I Declare War

Jason Lapeyre & Robert Wilson

BY Robert BellPublished Sep 18, 2012

The rules in war are simple: two teams set up camp with a respective flag that the opposing team needs to capture to win. If anyone is shot, that person has to count to ten before they can play again. If they're hit with a grenade (a balloon filled with red liquid), they have to go home.

Each side has an established leader familiar with the strategies of the opposing side. There's PK (Gage Monroe), the confident perpetual winner and ersatz social nucleus of the schoolyard, and Quinn (Aiden Gouveia), his scrappy competition, hopeful to win this outing with the unlikely addition of Jess (Mackenzie Munro), a cunning girl with secret tactics that's more interested in gaining Quinn's affections than playing a game of war.

But what no on could have predicted was that repressed emotions and personal vendettas would turn the war into something unprecedented. When effeminate outcast Skinner (Michael Friend) throws a grenade at Quinn, his leader, he takes charge of his team and eventually captures a prisoner (Siam Yu), using excess force and verbiage outside of the lexicon of youthful larks.
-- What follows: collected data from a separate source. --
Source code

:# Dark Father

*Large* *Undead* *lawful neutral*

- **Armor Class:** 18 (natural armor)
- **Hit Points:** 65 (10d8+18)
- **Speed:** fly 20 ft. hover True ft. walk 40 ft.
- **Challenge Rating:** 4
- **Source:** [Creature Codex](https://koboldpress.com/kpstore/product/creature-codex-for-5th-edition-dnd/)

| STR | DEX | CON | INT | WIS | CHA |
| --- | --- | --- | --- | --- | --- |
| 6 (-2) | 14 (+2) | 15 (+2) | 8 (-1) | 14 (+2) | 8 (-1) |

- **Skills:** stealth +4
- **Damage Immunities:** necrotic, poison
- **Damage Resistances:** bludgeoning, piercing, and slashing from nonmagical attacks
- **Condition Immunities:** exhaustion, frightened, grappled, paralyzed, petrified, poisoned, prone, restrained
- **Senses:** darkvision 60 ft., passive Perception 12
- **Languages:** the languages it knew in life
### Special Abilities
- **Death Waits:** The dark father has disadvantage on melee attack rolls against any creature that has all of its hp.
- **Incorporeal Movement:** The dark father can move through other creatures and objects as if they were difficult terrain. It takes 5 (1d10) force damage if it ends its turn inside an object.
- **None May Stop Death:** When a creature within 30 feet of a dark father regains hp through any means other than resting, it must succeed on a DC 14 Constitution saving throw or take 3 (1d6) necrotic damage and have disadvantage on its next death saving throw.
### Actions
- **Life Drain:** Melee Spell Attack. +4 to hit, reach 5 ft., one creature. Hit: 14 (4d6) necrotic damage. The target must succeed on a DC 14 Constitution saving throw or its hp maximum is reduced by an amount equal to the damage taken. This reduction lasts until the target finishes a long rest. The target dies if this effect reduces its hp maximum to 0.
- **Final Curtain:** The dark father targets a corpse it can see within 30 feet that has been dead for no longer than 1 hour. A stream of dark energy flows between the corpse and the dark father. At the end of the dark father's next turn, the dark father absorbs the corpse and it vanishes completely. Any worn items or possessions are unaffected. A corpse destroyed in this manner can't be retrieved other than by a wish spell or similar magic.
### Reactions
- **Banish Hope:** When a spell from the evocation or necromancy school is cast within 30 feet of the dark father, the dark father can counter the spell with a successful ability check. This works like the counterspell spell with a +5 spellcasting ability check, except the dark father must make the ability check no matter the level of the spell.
Tonally, this overt metaphor plays as comedy, for the most part, with the kids referencing a variety of popular war movies and arguing about trivialities and friendships. While serious about the game they're playing, discussions about whether it would be worse to put your penis in a dog's mouth or go the rest of your life without a computer contextualize the age bracket and maturity level of what's on display.

What's impressive about I Declare War is its ability to reiterate the tropes of the genre, similarly building up tension and establishing complex motivations amidst the varying players, despite being little more than a weekend game amongst kids.

The implications about conflict resolution and popular socialization in today's youth are obvious, but not milked in a pedagogical capacity, leaving this modern criticism of sorts to entertain through sheer innovation and an astute ear for pre-teen conversation.